Prezydent USA Donald Trump (79) przedstawia radykalną propozycję walki z przestępczością w Waszyngtonie, D.C. Jego najnowsza inicjatywa wymaga kary śmierci za każde morderstwo popełnione w stolicy USA. Jest to bezprecedensowy krok w ramach jego twardej polityki zwalczania przestępczości. Jak informuje portal Bild.de, prezydent ogłosił swój zamiar podczas wtorkowego posiedzenia gabinetu.
Kontrowersyjny plan z niejasną przyszłością
Trump streszcza swoją propozycję w zręcznym sloganie 'capital, capital punishment’ (stolica, kara główna). Obecne prawodawstwo zezwala na żądanie kary śmierci tylko w specyficznych przypadkach przestępstw federalnych, na przykład terroryzmu.

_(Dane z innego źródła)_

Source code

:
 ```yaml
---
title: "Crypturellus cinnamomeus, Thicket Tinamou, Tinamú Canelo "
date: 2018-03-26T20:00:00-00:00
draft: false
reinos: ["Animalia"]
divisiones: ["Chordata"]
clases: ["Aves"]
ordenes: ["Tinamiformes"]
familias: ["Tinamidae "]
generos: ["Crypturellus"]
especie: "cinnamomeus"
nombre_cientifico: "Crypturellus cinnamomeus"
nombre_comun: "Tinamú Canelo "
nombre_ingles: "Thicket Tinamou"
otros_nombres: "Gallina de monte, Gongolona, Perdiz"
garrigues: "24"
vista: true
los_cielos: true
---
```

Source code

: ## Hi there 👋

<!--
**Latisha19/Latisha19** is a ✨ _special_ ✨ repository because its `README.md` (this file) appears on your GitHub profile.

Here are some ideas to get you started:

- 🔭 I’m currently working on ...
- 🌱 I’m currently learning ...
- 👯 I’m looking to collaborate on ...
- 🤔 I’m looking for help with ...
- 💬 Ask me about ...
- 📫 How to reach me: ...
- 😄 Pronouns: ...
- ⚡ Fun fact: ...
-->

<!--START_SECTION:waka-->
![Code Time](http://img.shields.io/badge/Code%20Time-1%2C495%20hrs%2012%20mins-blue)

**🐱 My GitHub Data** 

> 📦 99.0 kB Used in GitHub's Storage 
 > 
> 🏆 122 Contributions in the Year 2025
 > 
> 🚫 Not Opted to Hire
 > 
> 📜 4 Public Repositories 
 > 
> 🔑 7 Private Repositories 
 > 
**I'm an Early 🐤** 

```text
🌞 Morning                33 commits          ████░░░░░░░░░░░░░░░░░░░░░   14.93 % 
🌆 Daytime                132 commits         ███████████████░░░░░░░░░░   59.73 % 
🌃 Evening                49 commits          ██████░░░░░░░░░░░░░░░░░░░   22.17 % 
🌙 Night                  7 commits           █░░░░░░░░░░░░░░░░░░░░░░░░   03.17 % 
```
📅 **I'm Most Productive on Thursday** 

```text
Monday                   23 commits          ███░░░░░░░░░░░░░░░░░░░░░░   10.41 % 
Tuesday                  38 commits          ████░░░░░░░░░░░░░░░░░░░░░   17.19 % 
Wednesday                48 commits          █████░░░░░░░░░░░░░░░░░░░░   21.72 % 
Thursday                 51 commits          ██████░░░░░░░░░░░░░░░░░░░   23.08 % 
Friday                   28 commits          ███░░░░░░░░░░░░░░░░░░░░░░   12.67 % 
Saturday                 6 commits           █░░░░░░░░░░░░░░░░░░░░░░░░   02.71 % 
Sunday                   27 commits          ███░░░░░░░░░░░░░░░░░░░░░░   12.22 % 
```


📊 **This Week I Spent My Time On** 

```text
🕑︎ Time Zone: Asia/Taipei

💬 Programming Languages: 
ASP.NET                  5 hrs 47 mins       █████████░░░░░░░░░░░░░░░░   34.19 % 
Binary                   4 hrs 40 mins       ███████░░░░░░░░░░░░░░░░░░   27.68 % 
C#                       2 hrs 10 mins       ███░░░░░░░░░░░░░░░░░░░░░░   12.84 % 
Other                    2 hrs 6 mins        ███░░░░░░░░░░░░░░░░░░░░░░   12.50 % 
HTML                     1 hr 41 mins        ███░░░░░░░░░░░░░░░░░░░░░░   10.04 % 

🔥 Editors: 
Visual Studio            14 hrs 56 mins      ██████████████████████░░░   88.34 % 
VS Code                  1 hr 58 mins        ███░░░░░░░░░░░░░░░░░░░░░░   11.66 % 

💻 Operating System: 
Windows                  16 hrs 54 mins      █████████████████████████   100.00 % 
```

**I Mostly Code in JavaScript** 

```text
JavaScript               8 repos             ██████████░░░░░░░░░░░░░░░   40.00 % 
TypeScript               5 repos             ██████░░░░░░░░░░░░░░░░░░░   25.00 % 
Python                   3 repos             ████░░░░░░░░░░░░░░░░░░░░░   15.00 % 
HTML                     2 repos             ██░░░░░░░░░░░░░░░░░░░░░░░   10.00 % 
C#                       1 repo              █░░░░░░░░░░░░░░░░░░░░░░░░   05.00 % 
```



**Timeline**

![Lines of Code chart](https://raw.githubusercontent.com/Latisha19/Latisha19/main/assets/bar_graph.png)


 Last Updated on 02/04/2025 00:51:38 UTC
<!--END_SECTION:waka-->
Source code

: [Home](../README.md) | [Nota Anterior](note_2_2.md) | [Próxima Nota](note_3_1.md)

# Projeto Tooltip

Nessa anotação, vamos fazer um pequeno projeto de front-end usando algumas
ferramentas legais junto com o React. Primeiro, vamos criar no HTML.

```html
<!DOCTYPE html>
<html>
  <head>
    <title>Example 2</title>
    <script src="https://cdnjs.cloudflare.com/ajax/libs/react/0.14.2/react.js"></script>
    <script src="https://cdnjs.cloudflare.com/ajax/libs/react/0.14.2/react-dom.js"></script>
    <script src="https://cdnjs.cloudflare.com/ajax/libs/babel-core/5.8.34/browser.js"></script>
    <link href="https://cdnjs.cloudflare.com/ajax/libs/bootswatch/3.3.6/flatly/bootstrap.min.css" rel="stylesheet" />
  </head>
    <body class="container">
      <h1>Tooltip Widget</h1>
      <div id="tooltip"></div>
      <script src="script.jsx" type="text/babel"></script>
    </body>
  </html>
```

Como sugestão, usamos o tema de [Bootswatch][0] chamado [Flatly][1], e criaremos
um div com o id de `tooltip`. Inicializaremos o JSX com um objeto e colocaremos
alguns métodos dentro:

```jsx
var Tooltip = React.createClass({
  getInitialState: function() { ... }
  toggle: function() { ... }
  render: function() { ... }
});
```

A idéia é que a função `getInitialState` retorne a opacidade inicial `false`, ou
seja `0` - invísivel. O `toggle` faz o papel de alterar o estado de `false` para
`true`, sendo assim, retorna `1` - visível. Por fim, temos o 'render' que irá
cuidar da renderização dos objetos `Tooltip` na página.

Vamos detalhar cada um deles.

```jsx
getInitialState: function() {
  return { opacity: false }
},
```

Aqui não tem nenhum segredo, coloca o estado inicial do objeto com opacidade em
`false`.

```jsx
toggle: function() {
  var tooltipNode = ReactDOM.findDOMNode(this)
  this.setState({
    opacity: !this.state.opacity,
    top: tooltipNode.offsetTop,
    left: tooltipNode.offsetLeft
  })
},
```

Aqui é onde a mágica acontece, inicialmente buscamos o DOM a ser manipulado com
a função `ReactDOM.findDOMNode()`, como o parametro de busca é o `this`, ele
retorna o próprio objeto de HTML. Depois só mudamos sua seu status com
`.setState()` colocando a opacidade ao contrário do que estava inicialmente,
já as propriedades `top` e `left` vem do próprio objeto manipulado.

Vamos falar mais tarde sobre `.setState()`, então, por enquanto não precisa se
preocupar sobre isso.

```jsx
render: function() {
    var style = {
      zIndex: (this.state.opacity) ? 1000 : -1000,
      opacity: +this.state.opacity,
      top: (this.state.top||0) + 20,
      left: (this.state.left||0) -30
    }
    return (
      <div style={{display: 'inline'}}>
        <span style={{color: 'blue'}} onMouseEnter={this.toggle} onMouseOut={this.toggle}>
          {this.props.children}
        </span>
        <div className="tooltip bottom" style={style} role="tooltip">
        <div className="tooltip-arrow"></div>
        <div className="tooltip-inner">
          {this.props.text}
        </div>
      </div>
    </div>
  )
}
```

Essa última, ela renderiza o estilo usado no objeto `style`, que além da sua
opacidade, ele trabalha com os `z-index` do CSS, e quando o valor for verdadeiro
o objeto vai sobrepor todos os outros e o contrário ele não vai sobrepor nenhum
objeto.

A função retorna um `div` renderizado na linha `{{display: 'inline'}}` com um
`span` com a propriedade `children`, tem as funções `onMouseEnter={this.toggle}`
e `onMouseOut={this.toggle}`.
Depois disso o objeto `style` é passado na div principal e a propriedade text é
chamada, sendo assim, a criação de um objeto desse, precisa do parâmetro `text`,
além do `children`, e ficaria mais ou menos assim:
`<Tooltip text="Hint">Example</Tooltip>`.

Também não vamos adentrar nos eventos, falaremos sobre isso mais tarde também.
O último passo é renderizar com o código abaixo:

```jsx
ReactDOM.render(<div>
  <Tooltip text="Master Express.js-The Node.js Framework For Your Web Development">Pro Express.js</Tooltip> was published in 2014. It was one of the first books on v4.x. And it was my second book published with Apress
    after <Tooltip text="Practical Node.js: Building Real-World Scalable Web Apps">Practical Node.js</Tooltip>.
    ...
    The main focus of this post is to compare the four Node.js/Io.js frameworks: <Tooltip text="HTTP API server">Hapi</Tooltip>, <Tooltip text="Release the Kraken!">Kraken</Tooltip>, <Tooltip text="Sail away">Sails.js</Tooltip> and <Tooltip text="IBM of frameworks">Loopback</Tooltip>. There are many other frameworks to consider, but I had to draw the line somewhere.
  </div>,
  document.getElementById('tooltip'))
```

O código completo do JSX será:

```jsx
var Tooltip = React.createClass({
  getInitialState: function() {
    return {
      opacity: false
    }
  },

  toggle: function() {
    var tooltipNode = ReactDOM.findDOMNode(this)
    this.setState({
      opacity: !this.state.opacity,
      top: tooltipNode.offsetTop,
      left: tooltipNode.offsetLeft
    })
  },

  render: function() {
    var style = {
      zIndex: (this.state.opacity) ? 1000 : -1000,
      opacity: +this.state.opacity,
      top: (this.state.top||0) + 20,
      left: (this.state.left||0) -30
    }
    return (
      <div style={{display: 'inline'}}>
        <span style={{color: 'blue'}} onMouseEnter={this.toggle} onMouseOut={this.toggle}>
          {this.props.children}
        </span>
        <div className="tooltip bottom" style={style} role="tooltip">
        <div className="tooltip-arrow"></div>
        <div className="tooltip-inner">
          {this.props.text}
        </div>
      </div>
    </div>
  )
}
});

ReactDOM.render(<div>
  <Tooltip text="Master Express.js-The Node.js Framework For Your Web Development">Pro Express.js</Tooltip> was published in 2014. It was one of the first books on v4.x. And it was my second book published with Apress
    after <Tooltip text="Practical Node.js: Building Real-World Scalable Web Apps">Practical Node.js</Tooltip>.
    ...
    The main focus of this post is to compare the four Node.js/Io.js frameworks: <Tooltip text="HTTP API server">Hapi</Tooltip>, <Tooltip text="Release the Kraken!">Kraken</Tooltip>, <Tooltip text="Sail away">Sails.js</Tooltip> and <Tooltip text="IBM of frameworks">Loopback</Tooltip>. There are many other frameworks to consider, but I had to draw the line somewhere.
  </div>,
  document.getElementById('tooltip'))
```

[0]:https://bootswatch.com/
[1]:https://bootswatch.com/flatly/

Ponadto ława przysięgłych złożona ze zwykłych obywateli musi wyrazić zgodę na tę karę – co w Waszyngtonie jest często problematyczne ze względu na ogólny sprzeciw społeczeństwa wobec kary śmierci.
Rozmieszczenie Gwardii Narodowej przynosi pierwsze rezultaty
Około dwa tygodnie temu Trump rozmieścił Gwardię Narodową na ulicach stolicy. Ten krok uzasadnił alarmująco wysokim wskaźnikiem zabójstw w mieście. Statystyki z lat 2019-2024 pokazują, że Waszyngton, D.C. prowadzi pod względem liczby zabójstw wśród światowych metropolii, wyprzedzając nawet Meksyk i Bagdad.
Statystyki przestępczości po rozmieszczeniu Gwardii Narodowej
- Spadek przestępstw majątkowych o 19%
- Zmniejszenie przestępstw z użyciem przemocy o 17%
- Spadek rozbojów i włamań do samochodów o 40%
- Wzrost uszkodzeń ciała z użyciem broni o 14%
Spór o interpretację wyników
Podczas gdy CNN określiła spadek przestępczości jako 'umiarkowany’, rzeczniczka Trumpa, Abigail Jackson, stanowczo odrzuciła ten pogląd. Według jej oświadczenia jest to spadek 'zmieniający życie’ dla niezliczonych mieszkańców i odwiedzających Waszyngton, którzy dzięki tym działaniom nie stali się ofiarami przestępstw z użyciem przemocy.
Obserwatorzy polityczni spodziewają się znacznego oporu wobec propozycji Trumpa, zwłaszcza biorąc pod uwagę złożoność wdrożenia tak radykalnego środka i istniejące przeszkody prawne.